Dr. Stephen Bailey: In a couple of ways. I should note that we didn’t see the mass postponement of surgeries that some other institutes might have seen. Most cardiovascular procedures are relatively urgent, so when we're scaling back elective cases, it's not typically impacting cardiovascular and thoracic surgery as much.
That said, it did affect our ability to accept transfers from other hospitals. That’s a big part of our mission accepting complicated cases from other hospitals, even neighboring states. You never want to say no to a patient or a peer institution, because we really do believe in the objective benefits of receiving care through our Cardiovascular Institute.
While COVID itself has receded, it triggered events that have led to tremendous nursing shortages. We continue to struggle with this problem, and it continues to impact day-to-day operations and the ability to accept patients that need our care.

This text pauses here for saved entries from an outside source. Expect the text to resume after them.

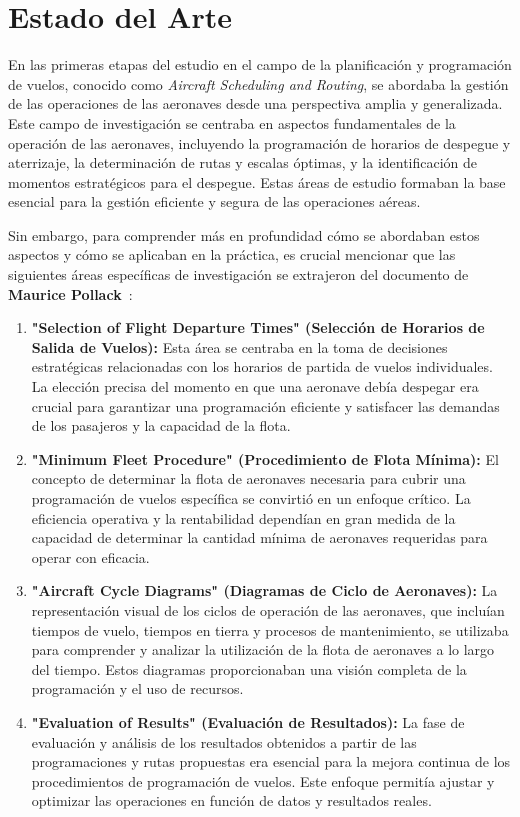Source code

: \documentclass[letter, 10pt]{article}
\begin{document}
\section{Estado del Arte}
En las primeras etapas del estudio en el campo de la planificaci\'on y programaci\'on de vuelos, conocido como \textit{Aircraft Scheduling and Routing}, se abordaba la gesti\'on de las operaciones de las aeronaves desde una perspectiva amplia y generalizada. Este campo de investigaci\'on se centraba en aspectos fundamentales de la operaci\'on de las aeronaves, incluyendo la programaci\'on de horarios de despegue y aterrizaje, la determinaci\'on de rutas y escalas \'optimas, y la identificaci\'on de momentos estrat\'egicos para el despegue. Estas \'areas de estudio formaban la base esencial para la gesti\'on eficiente y segura de las operaciones a\'ereas.

Sin embargo, para comprender m\'as en profundidad c\'omo se abordaban estos aspectos y c\'omo se aplicaban en la pr\'actica, es crucial mencionar que las siguientes \'areas espec\'ificas de investigaci\'on se extrajeron del documento de \textbf{Maurice Pollack}~\cite{pollack1974}:

\begin{enumerate}
    \item \textbf{"Selection of Flight Departure Times" (Selecci\'on de Horarios de Salida de Vuelos):} Esta \'area se centraba en la toma de decisiones estrat\'egicas relacionadas con los horarios de partida de vuelos individuales. La elecci\'on precisa del momento en que una aeronave deb\'ia despegar era crucial para garantizar una programaci\'on eficiente y satisfacer las demandas de los pasajeros y la capacidad de la flota.

    \item \textbf{"Minimum Fleet Procedure" (Procedimiento de Flota M\'inima):} El concepto de determinar la flota de aeronaves necesaria para cubrir una programaci\'on de vuelos espec\'ifica se convirti\'o en un enfoque cr\'itico. La eficiencia operativa y la rentabilidad depend\'ian en gran medida de la capacidad de determinar la cantidad m\'inima de aeronaves requeridas para operar con eficacia.

    \item \textbf{"Aircraft Cycle Diagrams" (Diagramas de Ciclo de Aeronaves):} La representaci\'on visual de los ciclos de operaci\'on de las aeronaves, que inclu\'ian tiempos de vuelo, tiempos en tierra y procesos de mantenimiento, se utilizaba para comprender y analizar la utilizaci\'on de la flota de aeronaves a lo largo del tiempo. Estos diagramas proporcionaban una visi\'on completa de la programaci\'on y el uso de recursos.

    \item \textbf{"Evaluation of Results" (Evaluaci\'on de Resultados):} La fase de evaluaci\'on y an\'alisis de los resultados obtenidos a partir de las programaciones y rutas propuestas era esencial para la mejora continua de los procedimientos de programaci\'on de vuelos. Este enfoque permit\'ia ajustar y optimizar las operaciones en funci\'on de datos y resultados reales.
\end{enumerate}
\end{document}
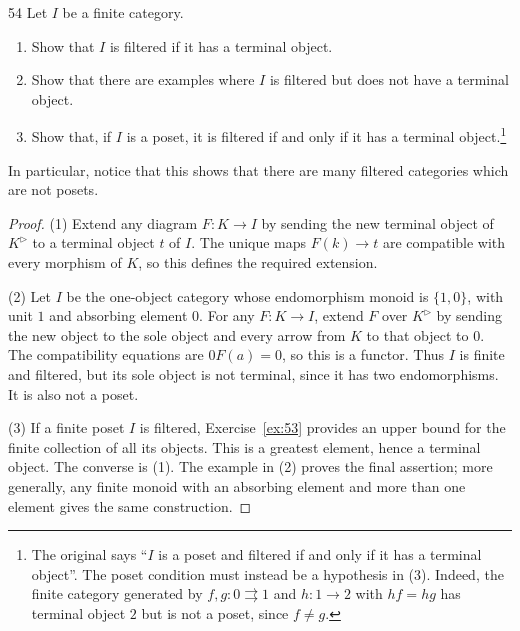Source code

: \begin{exercise}{54}
Let $I$ be a finite category.
\begin{enumerate}[label=(\arabic*)]
\item Show that $I$ is filtered if it has a terminal object.
\item Show that there are examples where $I$ is filtered but does not have a terminal object.
\item Show that, if $I$ is a poset, it is filtered if and only if it has a terminal object.\footnote{The original says ``$I$ is a poset and filtered if and only if it has a terminal object''. The poset condition must instead be a hypothesis in (3). Indeed, the finite category generated by $f,g\colon0\rightrightarrows1$ and $h\colon1\to2$ with $hf=hg$ has terminal object $2$ but is not a poset, since $f\ne g$.}
\end{enumerate}
In particular, notice that this shows that there are many filtered categories which are not
posets.

\begin{proof}
(1) Extend any diagram $F\colon K\to I$ by sending the
new terminal object of $K^{\rhd}$ to a terminal object $t$ of $I$.
The unique maps $F(k)\to t$ are compatible with every morphism
of $K$, so this defines the required extension.

(2) Let $I$ be the one-object category whose endomorphism
monoid is $\{1,0\}$, with unit $1$ and absorbing element $0$.
For any $F\colon K\to I$, extend $F$ over $K^{\rhd}$ by
sending the new object to the sole object and every arrow
from $K$ to that object to $0$.
The compatibility equations are $0F(a)=0$, so this is a functor.
Thus $I$ is finite and filtered, but its sole object is not
terminal, since it has two endomorphisms.
It is also not a poset.

(3) If a finite poset $I$ is filtered, Exercise~\ref{ex:53}
provides an upper bound for the finite collection of all its
objects. This is a greatest element, hence a terminal object.
The converse is (1).
The example in (2) proves the final assertion; more generally,
any finite monoid with an absorbing element and more than one
element gives the same construction.
\end{proof}
\end{exercise}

The biggest impact in the first several months of the COVID pandemic was a great fear of people coming to the hospital. Unfortunately, that fear affected people who truly needed to come to the hospital and led to delayed presentation for problems like heart issues or chest pain, which put patients at much higher risk for complications and death. It wasn’t as prominent as what they saw in New York City, which initially was the epicenter of the pandemic, but we saw it for sure.
Bill Toland: Did that experience change the way you thought about care access?
Dr. Stephen Bailey: Across the network, we were very proactive in terms of using video technology to continue to have contact with our patients. Following that initial surge, in spring 2020, telemedicine and virtual visits kind of ebbed and flowed, depending on the specialty, but with cardiovascular medicine and cardiology, virtual consultations are going to continue to be a major access portal for our patients.
In 2020, most of AHN’s telemedicine volume was in primary care or urgent care. But 6% was cardiology, which is great for our patients with chronic heart issues. They are still getting the care and advice they need, and in many cases they don’t need to leave their homes. This is a great advance, particularly for patients who live hours from Pittsburgh.
Bill Toland: You came to AGH in 2006, which was a challenging time for the hospital.
Dr. Stephen Bailey: Yes, and that certainly created challenges for our heart program.
You look at a graph of cardiac volume from the late 1990s through today, it’s like a roller coaster. At AGH specifically, we were doing more than 1,500 open-heart procedures annually in the 1990s. For reasons well documented, the number plummeted and hit a nadir in 2005 at around 450. We have steadily rebuilt over the last 15 years and do more than 1,300 major cardiovascular procedures a year.
Bill Toland: How did you bounce back?
Dr. Stephen Bailey: Ultimately, we had key individuals making important decisions and taking important actions at critical moments. Those contributions can’t be overstated AHN would likely not exist without the leadership of Drs. Magovern, Demeo, Parda, and others.
From a Cardiovascular Institute perspective, we have benefitted from Dr. Magovern’s grace, purpose, and passion for the institution and its people. From a hospital perspective, and a network perspective, people may not appreciate what an incredible success story this is. To see the road we’ve traveled and the challenges we’ve overcome that just doesn’t happen very often in health care. It’s a testament to the organization’s leadership, and to all of the amazing clinicians and team members who cared so deeply about this place.